Making a change begins with acknowledging reality. And there is no better reality check than a weigh in, pulse check and blood pressure check. Doing this means I can’t deny the facts, I can’t lie to myself. I won’t lie, I was pretty scared of getting the numbers.

But contrary to what I thought, getting the data was actually liberating. I know now the numbers and how far I need to go. Effectively I have taken that all important and most difficult of first steps. I will update this blog every week on Saturday ‘weigh day’ and reflect on what I have learned in the past seven days. So here are the stats for Week zero (starting point)…

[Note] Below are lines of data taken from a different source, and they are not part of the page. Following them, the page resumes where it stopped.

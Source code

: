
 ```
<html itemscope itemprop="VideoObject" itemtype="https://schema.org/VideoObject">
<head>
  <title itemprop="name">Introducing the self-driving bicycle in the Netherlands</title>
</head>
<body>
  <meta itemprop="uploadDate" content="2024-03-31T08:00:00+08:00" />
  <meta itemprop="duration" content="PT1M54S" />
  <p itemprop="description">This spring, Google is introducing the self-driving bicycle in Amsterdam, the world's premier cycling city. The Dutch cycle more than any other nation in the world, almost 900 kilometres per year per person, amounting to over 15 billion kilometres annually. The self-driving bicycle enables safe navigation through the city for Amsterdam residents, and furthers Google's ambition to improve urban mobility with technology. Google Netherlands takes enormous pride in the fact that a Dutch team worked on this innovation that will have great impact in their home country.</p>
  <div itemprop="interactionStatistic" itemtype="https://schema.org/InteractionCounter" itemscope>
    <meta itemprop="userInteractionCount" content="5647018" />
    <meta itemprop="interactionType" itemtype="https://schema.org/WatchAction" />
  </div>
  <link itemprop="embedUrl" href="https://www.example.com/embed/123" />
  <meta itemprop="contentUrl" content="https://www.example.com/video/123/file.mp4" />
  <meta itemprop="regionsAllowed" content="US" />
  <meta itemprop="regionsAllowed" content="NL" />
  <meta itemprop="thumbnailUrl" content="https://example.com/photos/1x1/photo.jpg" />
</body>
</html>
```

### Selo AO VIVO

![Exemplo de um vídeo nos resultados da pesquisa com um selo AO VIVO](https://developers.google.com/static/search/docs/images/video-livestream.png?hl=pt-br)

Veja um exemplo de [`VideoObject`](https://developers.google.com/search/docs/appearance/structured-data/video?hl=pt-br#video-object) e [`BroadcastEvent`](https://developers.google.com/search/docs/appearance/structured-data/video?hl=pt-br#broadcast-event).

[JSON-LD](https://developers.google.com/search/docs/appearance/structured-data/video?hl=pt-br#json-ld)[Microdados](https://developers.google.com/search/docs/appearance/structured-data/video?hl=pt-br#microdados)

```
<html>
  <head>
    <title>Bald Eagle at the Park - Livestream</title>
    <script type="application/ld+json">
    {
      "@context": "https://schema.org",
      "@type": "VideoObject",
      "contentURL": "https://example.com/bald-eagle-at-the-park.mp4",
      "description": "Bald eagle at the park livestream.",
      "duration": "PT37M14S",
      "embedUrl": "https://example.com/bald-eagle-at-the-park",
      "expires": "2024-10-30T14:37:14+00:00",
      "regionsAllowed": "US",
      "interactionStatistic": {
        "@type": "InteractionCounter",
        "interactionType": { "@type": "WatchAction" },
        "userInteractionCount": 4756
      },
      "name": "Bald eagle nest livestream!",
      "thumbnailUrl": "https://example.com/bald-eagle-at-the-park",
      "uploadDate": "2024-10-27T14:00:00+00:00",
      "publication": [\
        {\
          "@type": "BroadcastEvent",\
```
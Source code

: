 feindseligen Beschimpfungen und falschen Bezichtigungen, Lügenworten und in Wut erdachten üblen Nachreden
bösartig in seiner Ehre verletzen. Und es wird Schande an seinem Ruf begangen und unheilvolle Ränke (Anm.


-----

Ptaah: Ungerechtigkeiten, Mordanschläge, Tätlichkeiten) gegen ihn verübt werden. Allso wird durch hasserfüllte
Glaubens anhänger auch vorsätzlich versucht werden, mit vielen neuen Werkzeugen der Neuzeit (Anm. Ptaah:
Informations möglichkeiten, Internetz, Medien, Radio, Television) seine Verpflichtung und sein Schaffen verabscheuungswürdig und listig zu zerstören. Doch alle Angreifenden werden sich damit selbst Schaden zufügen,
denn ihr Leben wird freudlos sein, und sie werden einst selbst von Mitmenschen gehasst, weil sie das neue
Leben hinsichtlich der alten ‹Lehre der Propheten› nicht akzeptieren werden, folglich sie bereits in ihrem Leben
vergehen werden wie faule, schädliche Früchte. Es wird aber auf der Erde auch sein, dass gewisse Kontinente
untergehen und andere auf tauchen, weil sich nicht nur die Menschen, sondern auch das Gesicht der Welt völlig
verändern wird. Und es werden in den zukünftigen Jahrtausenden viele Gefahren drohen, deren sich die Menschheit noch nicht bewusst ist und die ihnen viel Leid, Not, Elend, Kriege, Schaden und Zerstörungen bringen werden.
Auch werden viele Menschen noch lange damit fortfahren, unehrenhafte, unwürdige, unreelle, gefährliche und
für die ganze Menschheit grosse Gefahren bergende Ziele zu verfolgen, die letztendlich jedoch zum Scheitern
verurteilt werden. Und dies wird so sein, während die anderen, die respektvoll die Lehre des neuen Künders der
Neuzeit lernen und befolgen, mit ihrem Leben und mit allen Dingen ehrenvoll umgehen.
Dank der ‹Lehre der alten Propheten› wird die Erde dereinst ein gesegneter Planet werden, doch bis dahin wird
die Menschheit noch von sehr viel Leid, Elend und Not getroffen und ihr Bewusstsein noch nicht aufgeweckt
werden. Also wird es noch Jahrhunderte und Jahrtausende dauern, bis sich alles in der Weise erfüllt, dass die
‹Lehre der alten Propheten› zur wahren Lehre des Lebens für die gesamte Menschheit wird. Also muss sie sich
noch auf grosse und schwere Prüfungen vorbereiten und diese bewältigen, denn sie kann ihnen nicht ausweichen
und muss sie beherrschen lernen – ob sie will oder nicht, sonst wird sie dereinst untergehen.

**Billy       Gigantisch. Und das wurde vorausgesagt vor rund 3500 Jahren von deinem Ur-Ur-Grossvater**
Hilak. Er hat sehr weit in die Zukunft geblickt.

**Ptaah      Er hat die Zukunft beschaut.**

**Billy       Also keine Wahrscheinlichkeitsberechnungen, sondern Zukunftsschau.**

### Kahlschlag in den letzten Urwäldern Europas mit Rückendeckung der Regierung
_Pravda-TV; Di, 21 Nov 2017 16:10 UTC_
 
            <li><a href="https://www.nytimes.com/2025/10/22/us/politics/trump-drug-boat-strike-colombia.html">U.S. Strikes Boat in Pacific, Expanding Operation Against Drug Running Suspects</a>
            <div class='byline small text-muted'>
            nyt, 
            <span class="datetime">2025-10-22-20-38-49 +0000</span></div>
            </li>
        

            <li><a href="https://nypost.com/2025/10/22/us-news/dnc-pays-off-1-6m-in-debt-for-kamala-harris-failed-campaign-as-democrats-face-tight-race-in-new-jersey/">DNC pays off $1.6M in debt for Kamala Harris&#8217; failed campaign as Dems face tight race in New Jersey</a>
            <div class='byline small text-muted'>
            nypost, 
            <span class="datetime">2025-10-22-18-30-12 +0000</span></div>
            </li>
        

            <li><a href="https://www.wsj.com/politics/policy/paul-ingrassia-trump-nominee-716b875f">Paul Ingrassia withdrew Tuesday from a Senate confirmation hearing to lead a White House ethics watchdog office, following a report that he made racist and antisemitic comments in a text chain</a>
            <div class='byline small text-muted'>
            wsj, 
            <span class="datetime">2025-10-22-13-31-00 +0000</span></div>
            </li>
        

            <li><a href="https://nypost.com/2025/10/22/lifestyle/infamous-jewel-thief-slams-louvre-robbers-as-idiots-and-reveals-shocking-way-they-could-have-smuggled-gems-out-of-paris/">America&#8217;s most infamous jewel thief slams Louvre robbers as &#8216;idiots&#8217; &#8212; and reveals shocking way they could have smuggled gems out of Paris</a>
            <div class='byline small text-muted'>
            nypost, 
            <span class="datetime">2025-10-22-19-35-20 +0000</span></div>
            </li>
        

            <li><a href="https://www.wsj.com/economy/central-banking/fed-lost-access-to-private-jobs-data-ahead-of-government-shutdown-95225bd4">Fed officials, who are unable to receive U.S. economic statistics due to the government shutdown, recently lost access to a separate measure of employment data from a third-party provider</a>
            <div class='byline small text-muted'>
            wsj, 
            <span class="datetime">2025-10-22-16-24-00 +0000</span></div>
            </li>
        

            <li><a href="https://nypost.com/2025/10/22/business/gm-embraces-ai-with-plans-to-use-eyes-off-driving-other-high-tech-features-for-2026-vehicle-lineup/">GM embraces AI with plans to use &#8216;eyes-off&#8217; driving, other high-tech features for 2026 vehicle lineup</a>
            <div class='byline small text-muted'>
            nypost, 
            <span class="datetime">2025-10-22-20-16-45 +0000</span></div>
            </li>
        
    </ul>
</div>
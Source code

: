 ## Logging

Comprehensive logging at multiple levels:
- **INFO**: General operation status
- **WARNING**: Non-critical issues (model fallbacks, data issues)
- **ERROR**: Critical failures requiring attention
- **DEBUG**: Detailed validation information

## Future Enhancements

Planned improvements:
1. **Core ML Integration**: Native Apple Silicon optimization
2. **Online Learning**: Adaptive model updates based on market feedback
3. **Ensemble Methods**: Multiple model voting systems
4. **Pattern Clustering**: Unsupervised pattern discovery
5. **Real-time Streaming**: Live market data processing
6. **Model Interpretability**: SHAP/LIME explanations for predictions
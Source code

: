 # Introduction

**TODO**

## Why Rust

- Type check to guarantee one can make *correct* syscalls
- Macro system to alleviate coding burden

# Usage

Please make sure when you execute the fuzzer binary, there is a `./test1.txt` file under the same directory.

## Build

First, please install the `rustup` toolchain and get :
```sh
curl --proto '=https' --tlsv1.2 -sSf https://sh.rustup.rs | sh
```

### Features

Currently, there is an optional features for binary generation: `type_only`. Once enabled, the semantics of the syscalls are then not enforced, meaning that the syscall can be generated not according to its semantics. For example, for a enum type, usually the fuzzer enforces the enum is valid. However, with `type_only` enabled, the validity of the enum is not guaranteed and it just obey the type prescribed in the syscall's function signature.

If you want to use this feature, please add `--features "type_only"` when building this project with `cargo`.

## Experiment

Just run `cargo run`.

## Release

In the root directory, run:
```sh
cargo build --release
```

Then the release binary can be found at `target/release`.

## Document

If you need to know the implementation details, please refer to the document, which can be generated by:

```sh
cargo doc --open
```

Weight 15st 9.2lb, target 11 st 0lb (loss required is 65lbs)
Blood Pressure 135/97 (check HERE)
Resting Heart Rate 78 (check HERE)

My plan is to get down to 11 stone – that’s a loss of 65lbs

Chris Jones

4 Responses to Week Zero: I have decided it’s time to get healthy

  1. martin April 5, 2013 at 5:39 pm #

    That’s great. But I subscribe to your blog because I am interested in independent film making not diet and exercise plans. Remember your audience might just not be that interested in this particular train of thought.

  2. Chris April 5, 2013 at 5:46 pm #

    Thanks Martin, I am sure you can cope with one post a week? It’s not on the main blog, on a tab, so you can ignore it if you like.

  3. Mark Morris April 6, 2013 at 10:05 pm #

    Chris

    I think its very brave to go public with this and my heart goes out to you as probably many of us have been there done that and know the misery of missing out on treats.. By sharing your struggle to reach 11 stone complete fifty kisses and develop and make Rocketboy and bearing in mind film making can be very stressfull. I’m sure many of us comfort eat when things go wrong. So your task is simply herculean.

    The blog is even more compelling because ot the huge challenges you have set yourself..

    Good luck!

  4. Chris Jones April 7, 2013 at 7:33 pm #

    Thanks Mark, I appreciate your encouragement!